Eugène Ardant et Cie (p. 60-69).

CHAPITRE X.


Les faibles lueurs d’une matinée de janvier pénétraient dans le dortoir lorsque Nicolas, se levant sur son séant, jeta un coup d’œil sur ceux qui l’environnaient de toutes parts ; il regarda les dormeurs, d’abord de l’air d’un homme chez lequel l’habitude n’a point amorti l’impression d’un affreux spectacle, puis avec une attention inquiète, comme si son œil eût en vain cherché quelque chose qu’il était accoutumé à voir. Il était encore occupé de cette enquête quand on entendit la voix de Squeers au bas de l’escalier.

— Eh bien ! donc, allez-vous dormir toute la journée là-haut ?… — Maudits paresseux ! ajouta, pour terminer la phrase, madame Squeers. — Nous descendons de suite, Monsieur, répondit Nicolas. — Vous ferez bien d’arriver, dit Squeers. Autrement je serai auparavant sur le dos de quelqu’un de vous. Où est Smike ?

Nicolas, sans répondre, fit des yeux le tour du dortoir.

— Où est Smike ? répéta Squeers d’une voix tonnante. — Souhaitez-vous qu’on vous fasse une nouvelle bosse à la tête, Smike ? demanda son aimable femme sur le même ton. Il n’y eut pas encore de réponse, et Nicolas demeura interdit, ainsi que tous les élèves, qui étaient réveillés.

— Où est-il murmura Squeers en frappant de sa canne avec impatience la rampe de l’escalier. Nickleby ! — Eh bien ! Monsieur. — Faites descendre cet entêté coquin, entendez-vous ? — Il n’est pas ici, Monsieur. — Ne mentez pas, il y est. — Il n’y est pas, repartit Nicolas avec colère ; ne mentez pas vous-même. — Nous allons voir ça, dit M. Squeers en montant avec rapidité. Je le trouverai, je vous le garantis.

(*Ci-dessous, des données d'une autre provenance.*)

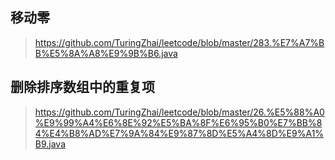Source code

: ## 移动零
> https://github.com/TuringZhai/leetcode/blob/master/283.%E7%A7%BB%E5%8A%A8%E9%9B%B6.java
  
## 删除排序数组中的重复项
> https://github.com/TuringZhai/leetcode/blob/master/26.%E5%88%A0%E9%99%A4%E6%8E%92%E5%BA%8F%E6%95%B0%E7%BB%84%E4%B8%AD%E7%9A%84%E9%87%8D%E5%A4%8D%E9%A1%B9.java
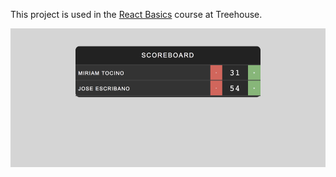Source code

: This project is used in the [React Basics](https://teamtreehouse.com/library/react-basics) course at Treehouse.

[![](https://github.com/miriamtocino/treehouse-react-basics/blob/master/screenshot.png?raw=true)](https://github.com/miriamtocino/treehouse-react-basics/blob/master/screenshot.png?raw=true)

M. Squeers s’élança dans le dortoir en brandissant sa canne, et s’approcha du coin où reposait d’ordinaire le corps chétif de Smike. La canne en s’abaissant rencontra le sol ; la place était vide.

— Qu’est-ce que cela signifie ? dit Squeers, qui devint pâle. Où l’avez-vous caché ? — Je ne l’ai pas vu depuis hier au soir, répondit Nicolas. — Allons, dit Squeers, qui faisait d’inutiles efforts pour cacher ses alarmes, vous ne le sauverez pas ainsi. Où est-il ? — Peut-être au fond de l’étang voisin, reprit Nicolas à voix basse et en regardant fixement le maître d’école. — Qu’entendez-vous par là ? repartit Squeers tout bouleversé ; et sans attendre une réponse, il demanda aux élèves s’ils pouvaient donner des renseignements sur leur camarade absent.

Il y eut un murmure général de dénégations, au milieu duquel une voix perçante cria : — Ne vous en déplaise, Monsieur, je crois que Smike s’est sauvé. — Ah ! ah ! qui a dit cela ? — C’est Tomkins, répondit-on en chœur.

Squeers se jeta à travers la foule, et saisit un petit enfant encore en costume de nuit, dont l’air d’embarras semblait indiquer qu’il ne savait pas encore s’il serait puni ou récompensé de son opinion. Il ne fut pas longtemps dans l’incertitude.

— Vous croyez qu’il s’est sauvé ? demanda Squeers. — Oui, Monsieur.

Squeers l’attrapa soudain pas les bras, et releva avec dextérité la draperie flottante de sa chemise : — Et quelles raisons, s’écria-t-il, vous font supposer qu’un élève pourrait songer à se sauver de cet établissement ? Heim, Monsieur ?

Pour toute réponse, l’enfant poussa un cri de détresse, et M. Squeers, se plaçant dans l’attitude la plus favorable au déploiement de ses forces, le battit jusqu’à ce que, dans ses contorsions, l’enfant lui échappa des mains ; alors il le laissa miséricordieusement rouler où bon lui semblerait.

— Voilà ! dit Squeers. Maintenant, si quelqu’un croit que Smike s’est sauvé, je serai charmé d’avoir avec lui un moment d’entretien.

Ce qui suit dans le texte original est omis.